Paying for college can be challenging even with grants and scholarships. Although student loans aren’t the most desirable way to cover the costs of higher education, they do come in handy. To decide which loan is best for your needs you should first learn about the basic types of student loans.
Federal Stafford Loans
The Stafford loan program goes through the Federal government. Unlike most student loans, you don’t need a credit check to receive one of these. You simply complete your Free Application for Federal Student Aid and mark that you are interested in student loans. Your college or university will determine if you need this additional financing and, if so, how much.
These loans can be either subsidized or unsubsidized. With the former, no interest is charged on the loan while you attend school at least half-time and for the first six months after you leave school. With the latter, you can either pay the accumulating interest while attending college or have it capitalized (added onto the principal of your loan).
Interest rates are capped at 4.5% (if you received your first loan payout between July 1, 2010 and June 30, 2011) or at 3.4% for students getting their first loan payout after June 30, 2011. You don’t have to start repaying these loans until you leave school or drop below half-time enrollment for six months.
Both undergraduate and graduate students can apply for these basic types of student loans.
PLUS Loans
The PLUS program also goes through the Federal government. In this case, only the parents of undergraduate students or graduate students can apply for the loans. You do need to have a decent credit history to qualify for the loans. Interest rates for these loans are capped at just below 8% and if you served in the military you may be eligible for a lower interest rate of 6%.

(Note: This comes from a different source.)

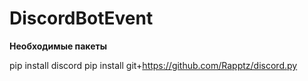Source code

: # DiscordBotEvent

**Необходимые пакеты**

pip install discord
pip install git+https://github.com/Rapptz/discord.py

With these basic types of student loans, you begin repaying the loan after the last disbursement is made or you do have the option of postponing repayment as long as the student is enrolled half-time.
Federal Perkins Loans
These loans are not available to all students. They are intended to help students with financial hardships that need extra financing to cover their costs of attendance. Although the program is funded by the Federal government, your college actually lends you the money and is the one who is repaid. Interest rates are capped at 5% and the maximum borrowing amount is $5,000 per year for undergraduates or $8,000 per year for graduate students. The financial aid office at your school determines whether or not you are eligible for this loan and, if so, how much you need to borrow through the program.
Private Loans
The final basic types of student loans are private loans. These are available from banks and other financial institutions. You need to have good credit to get them. The interest rates on these loans vary so you want to shop around to find the best deal possible. Just as with the federal loans, you do have a grace period for repayment once you leave school but you may not be eligible for different repayment plans and you may end up paying higher interest rates. However, they can be a good last resort for funding your education.